For many businesses and organizations, the challenge is not in formulating good strategies, rather, it is in executing their well-crafted strategies.
Of course, this does not imply that bad strategies do not exist. They do. Business literature is filled with many stories of organizations that went bust because they got so good at implementing bad strategies.
Although reasons for poor strategy execution are many, one of them is poor organization alignment.
Think of your organization as a chain link system with disparate parts functioning as links and working together to achieve the stated objectives.
These links are both internal and external to the organization.
If one link is broken or weak, then the strength of the entire chain link is compromised. In this case, it will not help you to ignore the weak link and focus resources and effort on some of the links.
After the enterprise strategy has been developed and value proposition defined, and approved by the board, aligning the company’s headquarters, business units, support units, external partners, and boards with the strategy is critical.
When the priorities and activities of your internal teams and external partners are aligned with enterprise strategy, it creates additional sources of value.
Unfortunately, aligning disparate business units to create value at the enterprise level often receives less attention than creating value at the business unit level.
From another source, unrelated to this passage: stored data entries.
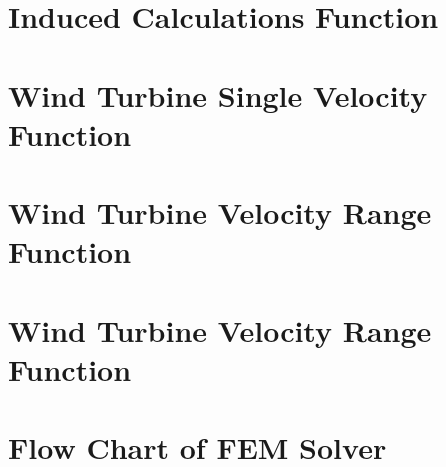\documentclass[11pt]{article}
\begin{document}
\pagebreak

\begin{appendices}

\section{Induced Calculations Function}\label{ap:induced}



\section{Wind Turbine Single Velocity Function}\label{ap:single}


\section{Wind Turbine Velocity Range Function}\label{ap:range}


\section{Wind Turbine Velocity Range Function}\label{ap:optimisation}


\section{Flow Chart of FEM Solver}
%
%
%
%
%
%










\end{appendices}
\end{document}
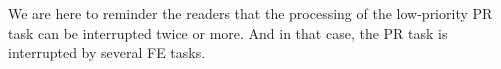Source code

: We are here to reminder the readers that the processing of the low-priority PR task can be interrupted twice or more. And in that case, the PR task is interrupted by several FE tasks.


  
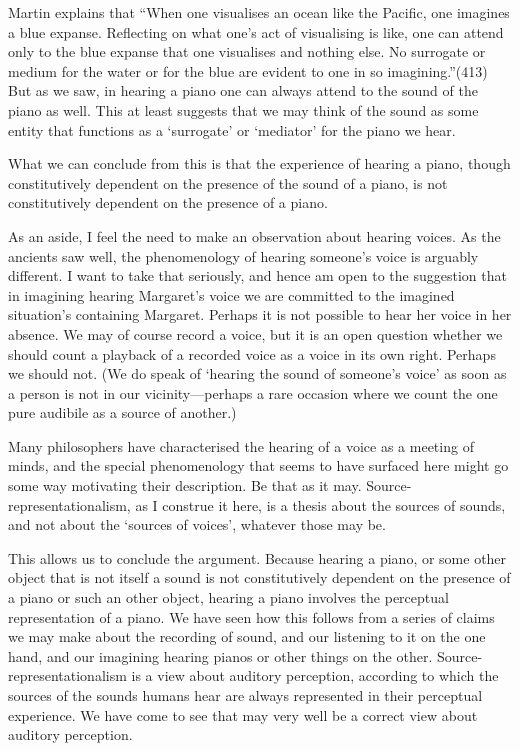 \documentclass[sloppy, journal, git, bytitle, dodraft]{humapap}
\begin{document}
Martin explains that ``When one visualises an ocean like the Pacific, one imagines a blue expanse. Reflecting on what one’s act of visualising is like, one can attend only to the blue expanse that one visualises and nothing else. No surrogate or medium for the water or for the blue are evident to one in so imagining.''(413) But as we saw, in hearing a piano one can always attend to the sound of the piano as well. This at least suggests that we may think of the sound as some entity that functions as a `surrogate' or `mediator' for the piano we hear. 

What we can conclude from this is that the experience of hearing a piano, though constitutively dependent on the presence of the sound of a piano, is not constitutively dependent on the presence of a piano. 

\sect As an aside, I feel the need to make an observation about hearing voices. As the ancients saw well, the phenomenology of hearing someone's voice is arguably different. I want to take that seriously, and hence am open to the suggestion that in imagining hearing Margaret's voice we are committed to the imagined situation's containing Margaret. Perhaps it is not possible to hear her voice in her absence. We may of course record a voice, but it is an open question whether we should count a playback of a recorded voice as a voice in its own right. Perhaps we should not. (We do speak of `hearing the sound of someone's voice' as soon as a person is not in our vicinity---perhaps a rare occasion where we count the one pure audibile as a source of another.) 

Many philosophers have characterised the hearing of a voice as a meeting of minds, and the special phenomenology that seems to have surfaced here might go some way motivating their description. Be that as it may. Source-representationalism, as I construe it here, is a thesis about the sources of sounds, and not about the `sources of voices', whatever those may be.


\sect This allows us to conclude the argument. Because hearing a piano, or some other object that is not itself a sound is not constitutively dependent on the presence of a piano or such an other object, hearing a piano involves the perceptual representation of a piano. We have seen how this follows from a series of claims we may make about the recording of sound, and our listening to it on the one hand, and our imagining hearing pianos or other things on the other. Source-representationalism is a view about auditory perception, according to which the sources of the sounds humans hear are always represented in their perceptual experience. We have come to see that may very well be a correct view about auditory perception.
\end{document}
There is more focus on business units, with their distinct products, services, customers, markets, technologies, and competencies.
And this lack of alignment results in poor strategy execution results.
In a rowing race, alignment stands between victory and defeat. Rowers in concert push against the water with oars in turn generating enough force to move the boat.
Oars aligned at the same angle, enter and exit the water at the same time, the same force being exerted with each oar stroke. If one of the oars goes in the water even a microsecond late or early, the boat will experience tilts, turns, and drag.
A rower is therefore taught to focus and ensure each stroke is in line with that of the rest of the team.
A small difference in alignment between the crew would mean that the team would not perform at its highest potential, and likely would lose the race. The longer the race, the more costly the compound effects of misalignment over time.
In business too, people, processes, technology, systems and culture ought to be aligned to drive strategic success. If disparate business units are managed somewhat separately, the organization can get stuck in a low-effectiveness state.
To unstuck yourself from misalignment, first identify the bottlenecks and address them directly. Don’t tip-toe around the issues. It takes leadership and willingness to absorb short-term losses in the quest for future gains.
Thus, leadership has a critical role to play in managing tensions between the need for decentralized autonomous action and the need for centralized direction and coordination.
When no one is responsible for overall organization alignment, the opportunity to create value through synergy can be overlooked.
Whenever plans are changed at the enterprise or business unit level, executives likely need to realign the organization with the new direction.
Ensuring organization alignment is not a once-off exercise. This must be managed as a continual process. Continually search for ways to make the whole more valuable than sum of its parts.
Plus, it’s not enough to talk the talk. The alignment strategy must be complemented with an alignment process.